[EXERCISE MATERIAL — start]

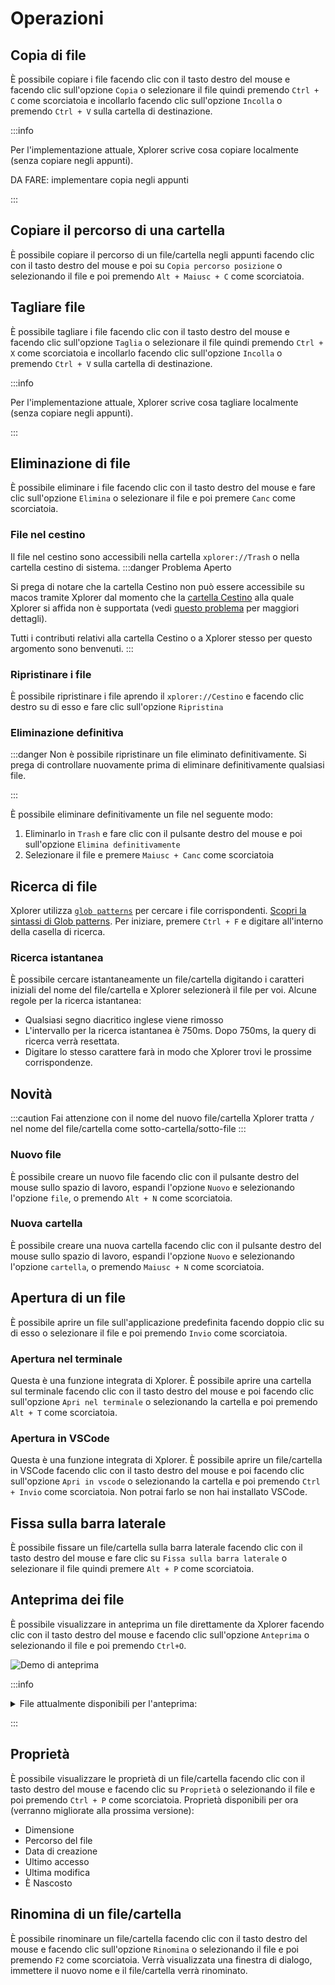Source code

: # Operazioni

## Copia di file

È possibile copiare i file facendo clic con il tasto destro del mouse e facendo clic sull'opzione `Copia` o selezionare il file quindi premendo `Ctrl + C` come scorciatoia e incollarlo facendo clic sull'opzione `Incolla` o premendo `Ctrl + V` sulla cartella di destinazione.

:::info

Per l'implementazione attuale, Xplorer scrive cosa copiare localmente (senza copiare negli appunti).

DA FARE: implementare copia negli appunti

:::

## Copiare il percorso di una cartella

È possibile copiare il percorso di un file/cartella negli appunti facendo clic con il tasto destro del mouse e poi su `Copia percorso posizione` o selezionando il file e poi premendo `Alt + Maiusc + C` come scorciatoia.

## Tagliare file

È possibile tagliare i file facendo clic con il tasto destro del mouse e facendo clic sull'opzione `Taglia` o selezionare il file quindi premendo `Ctrl + X` come scorciatoia e incollarlo facendo clic sull'opzione `Incolla` o premendo `Ctrl + V` sulla cartella di destinazione.

:::info

Per l'implementazione attuale, Xplorer scrive cosa tagliare localmente (senza copiare negli appunti).

:::

## Eliminazione di file

È possibile eliminare i file facendo clic con il tasto destro del mouse e fare clic sull'opzione `Elimina` o selezionare il file e poi premere `Canc` come scorciatoia.

### File nel cestino

Il file nel cestino sono accessibili nella cartella `xplorer://Trash` o nella cartella cestino di sistema. :::danger Problema Aperto

Si prega di notare che la cartella Cestino non può essere accessibile su macos tramite Xplorer dal momento che la [cartella Cestino](https://github.com/Byron/trash-rs) alla quale Xplorer si affida non è supportata (vedi [questo problema](https://github.com/Byron/trash-rs/issues/8) per maggiori dettagli).

Tutti i contributi relativi alla cartella Cestino o a Xplorer stesso per questo argomento sono benvenuti. :::

### Ripristinare i file

È possibile ripristinare i file aprendo il `xplorer://Cestino` e facendo clic destro su di esso e fare clic sull'opzione `Ripristina`

### Eliminazione definitiva

:::danger Non è possibile ripristinare un file eliminato definitivamente. Si prega di controllare nuovamente prima di eliminare definitivamente qualsiasi file.

:::

È possibile eliminare definitivamente un file nel seguente modo:

1. Eliminarlo in `Trash` e fare clic con il pulsante destro del mouse e poi sull'opzione `Elimina definitivamente`
2. Selezionare il file e premere `Maiusc + Canc` come scorciatoia

## Ricerca di file

Xplorer utilizza [`glob patterns`](https://en.wikipedia.org/wiki/Glob_(programming)) per cercare i file corrispondenti. [Scopri la sintassi di Glob patterns](https://en.wikipedia.org/wiki/Glob_(programming)). Per iniziare, premere `Ctrl + F` e digitare all'interno della casella di ricerca.

### Ricerca istantanea

È possibile cercare istantaneamente un file/cartella digitando i caratteri iniziali del nome del file/cartella e Xplorer selezionerà il file per voi. Alcune regole per la ricerca istantanea:

-   Qualsiasi segno diacritico inglese viene rimosso
-   L'intervallo per la ricerca istantanea è 750ms. Dopo 750ms, la query di ricerca verrà resettata.
-   Digitare lo stesso carattere farà in modo che Xplorer trovi le prossime corrispondenze.

## Novità

:::caution Fai attenzione con il nome del nuovo file/cartella Xplorer tratta `/` nel nome del file/cartella come sotto-cartella/sotto-file :::

### Nuovo file

È possibile creare un nuovo file facendo clic con il pulsante destro del mouse sullo spazio di lavoro, espandi l'opzione `Nuovo` e selezionando l'opzione `file`, o premendo `Alt + N` come scorciatoia.

### Nuova cartella

È possibile creare una nuova cartella facendo clic con il pulsante destro del mouse sullo spazio di lavoro, espandi l'opzione `Nuovo` e selezionando l'opzione `cartella`, o premendo `Maiusc + N` come scorciatoia.

## Apertura di un file

È possibile aprire un file sull'applicazione predefinita facendo doppio clic su di esso o selezionare il file e poi premendo `Invio` come scorciatoia.

### Apertura nel terminale

Questa è una funzione integrata di Xplorer. È possibile aprire una cartella sul terminale facendo clic con il tasto destro del mouse e poi facendo clic sull'opzione `Apri nel terminale` o selezionando la cartella e poi premendo `Alt + T` come scorciatoia.

### Apertura in VSCode

Questa è una funzione integrata di Xplorer. È possibile aprire un file/cartella in VSCode facendo clic con il tasto destro del mouse e poi facendo clic sull'opzione `Apri in vscode` o selezionando la cartella e poi premendo `Ctrl + Invio` come scorciatoia. Non potrai farlo se non hai installato VSCode.

## Fissa sulla barra laterale

È possibile fissare un file/cartella sulla barra laterale facendo clic con il tasto destro del mouse e fare clic su `Fissa sulla barra laterale` o selezionare il file quindi premere `Alt + P` come scorciatoia.

## Anteprima dei file

È possibile visualizzare in anteprima un file direttamente da Xplorer facendo clic con il tasto destro del mouse e facendo clic sull'opzione `Anteprima` o selezionando il file e poi premendo `Ctrl+O`.

![Demo di anteprima](/img/docs/preview.webp)

:::info

<details>
<summary>
File attualmente disponibili per l'anteprima:
</summary>

* File Markdown
* File di immagini
* File di testo
* File video
* Pdf
* Quasi tutti i linguaggi di programmazione con evidenziazione della sintassi

</details>

:::

## Proprietà

È possibile visualizzare le proprietà di un file/cartella facendo clic con il tasto destro del mouse e facendo clic su `Proprietà` o selezionando il file e poi premendo `Ctrl + P` come scorciatoia. Proprietà disponibili per ora (verranno migliorate alla prossima versione):

-   Dimensione
-   Percorso del file
-   Data di creazione
-   Ultimo accesso
-   Ultima modifica
-   È Nascosto

## Rinomina di un file/cartella

È possibile rinominare un file/cartella facendo clic con il tasto destro del mouse e facendo clic sull'opzione `Rinomina` o selezionando il file e poi premendo `F2` come scorciatoia. Verrà visualizzata una finestra di dialogo, immettere il nuovo nome e il file/cartella verrà rinominato.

[EXERCISE MATERIAL — finish]

> REQUIRED ACTION
From the first line to the last, retype the data exactly, but omit every image.

> PROBLEM SOLUTION
Source code

: # Operazioni

## Copia di file

È possibile copiare i file facendo clic con il tasto destro del mouse e facendo clic sull'opzione `Copia` o selezionare il file quindi premendo `Ctrl + C` come scorciatoia e incollarlo facendo clic sull'opzione `Incolla` o premendo `Ctrl + V` sulla cartella di destinazione.

:::info

Per l'implementazione attuale, Xplorer scrive cosa copiare localmente (senza copiare negli appunti).

DA FARE: implementare copia negli appunti

:::

## Copiare il percorso di una cartella

È possibile copiare il percorso di un file/cartella negli appunti facendo clic con il tasto destro del mouse e poi su `Copia percorso posizione` o selezionando il file e poi premendo `Alt + Maiusc + C` come scorciatoia.

## Tagliare file

È possibile tagliare i file facendo clic con il tasto destro del mouse e facendo clic sull'opzione `Taglia` o selezionare il file quindi premendo `Ctrl + X` come scorciatoia e incollarlo facendo clic sull'opzione `Incolla` o premendo `Ctrl + V` sulla cartella di destinazione.

:::info

Per l'implementazione attuale, Xplorer scrive cosa tagliare localmente (senza copiare negli appunti).

:::

## Eliminazione di file

È possibile eliminare i file facendo clic con il tasto destro del mouse e fare clic sull'opzione `Elimina` o selezionare il file e poi premere `Canc` come scorciatoia.

### File nel cestino

Il file nel cestino sono accessibili nella cartella `xplorer://Trash` o nella cartella cestino di sistema. :::danger Problema Aperto

Si prega di notare che la cartella Cestino non può essere accessibile su macos tramite Xplorer dal momento che la [cartella Cestino](https://github.com/Byron/trash-rs) alla quale Xplorer si affida non è supportata (vedi [questo problema](https://github.com/Byron/trash-rs/issues/8) per maggiori dettagli).

Tutti i contributi relativi alla cartella Cestino o a Xplorer stesso per questo argomento sono benvenuti. :::

### Ripristinare i file

È possibile ripristinare i file aprendo il `xplorer://Cestino` e facendo clic destro su di esso e fare clic sull'opzione `Ripristina`

### Eliminazione definitiva

:::danger Non è possibile ripristinare un file eliminato definitivamente. Si prega di controllare nuovamente prima di eliminare definitivamente qualsiasi file.

:::

È possibile eliminare definitivamente un file nel seguente modo:

1. Eliminarlo in `Trash` e fare clic con il pulsante destro del mouse e poi sull'opzione `Elimina definitivamente`
2. Selezionare il file e premere `Maiusc + Canc` come scorciatoia

## Ricerca di file

Xplorer utilizza [`glob patterns`](https://en.wikipedia.org/wiki/Glob_(programming)) per cercare i file corrispondenti. [Scopri la sintassi di Glob patterns](https://en.wikipedia.org/wiki/Glob_(programming)). Per iniziare, premere `Ctrl + F` e digitare all'interno della casella di ricerca.

### Ricerca istantanea

È possibile cercare istantaneamente un file/cartella digitando i caratteri iniziali del nome del file/cartella e Xplorer selezionerà il file per voi. Alcune regole per la ricerca istantanea:

-   Qualsiasi segno diacritico inglese viene rimosso
-   L'intervallo per la ricerca istantanea è 750ms. Dopo 750ms, la query di ricerca verrà resettata.
-   Digitare lo stesso carattere farà in modo che Xplorer trovi le prossime corrispondenze.

## Novità

:::caution Fai attenzione con il nome del nuovo file/cartella Xplorer tratta `/` nel nome del file/cartella come sotto-cartella/sotto-file :::

### Nuovo file

È possibile creare un nuovo file facendo clic con il pulsante destro del mouse sullo spazio di lavoro, espandi l'opzione `Nuovo` e selezionando l'opzione `file`, o premendo `Alt + N` come scorciatoia.

### Nuova cartella

È possibile creare una nuova cartella facendo clic con il pulsante destro del mouse sullo spazio di lavoro, espandi l'opzione `Nuovo` e selezionando l'opzione `cartella`, o premendo `Maiusc + N` come scorciatoia.

## Apertura di un file

È possibile aprire un file sull'applicazione predefinita facendo doppio clic su di esso o selezionare il file e poi premendo `Invio` come scorciatoia.

### Apertura nel terminale

Questa è una funzione integrata di Xplorer. È possibile aprire una cartella sul terminale facendo clic con il tasto destro del mouse e poi facendo clic sull'opzione `Apri nel terminale` o selezionando la cartella e poi premendo `Alt + T` come scorciatoia.

### Apertura in VSCode

Questa è una funzione integrata di Xplorer. È possibile aprire un file/cartella in VSCode facendo clic con il tasto destro del mouse e poi facendo clic sull'opzione `Apri in vscode` o selezionando la cartella e poi premendo `Ctrl + Invio` come scorciatoia. Non potrai farlo se non hai installato VSCode.

## Fissa sulla barra laterale

È possibile fissare un file/cartella sulla barra laterale facendo clic con il tasto destro del mouse e fare clic su `Fissa sulla barra laterale` o selezionare il file quindi premere `Alt + P` come scorciatoia.

## Anteprima dei file

È possibile visualizzare in anteprima un file direttamente da Xplorer facendo clic con il tasto destro del mouse e facendo clic sull'opzione `Anteprima` o selezionando il file e poi premendo `Ctrl+O`.

![Demo di anteprima](/img/docs/preview.webp)

:::info

<details>
<summary>
File attualmente disponibili per l'anteprima:
</summary>

* File Markdown
* File di immagini
* File di testo
* File video
* Pdf
* Quasi tutti i linguaggi di programmazione con evidenziazione della sintassi

</details>

:::

## Proprietà

È possibile visualizzare le proprietà di un file/cartella facendo clic con il tasto destro del mouse e facendo clic su `Proprietà` o selezionando il file e poi premendo `Ctrl + P` come scorciatoia. Proprietà disponibili per ora (verranno migliorate alla prossima versione):

-   Dimensione
-   Percorso del file
-   Data di creazione
-   Ultimo accesso
-   Ultima modifica
-   È Nascosto

## Rinomina di un file/cartella

È possibile rinominare un file/cartella facendo clic con il tasto destro del mouse e facendo clic sull'opzione `Rinomina` o selezionando il file e poi premendo `F2` come scorciatoia. Verrà visualizzata una finestra di dialogo, immettere il nuovo nome e il file/cartella verrà rinominato.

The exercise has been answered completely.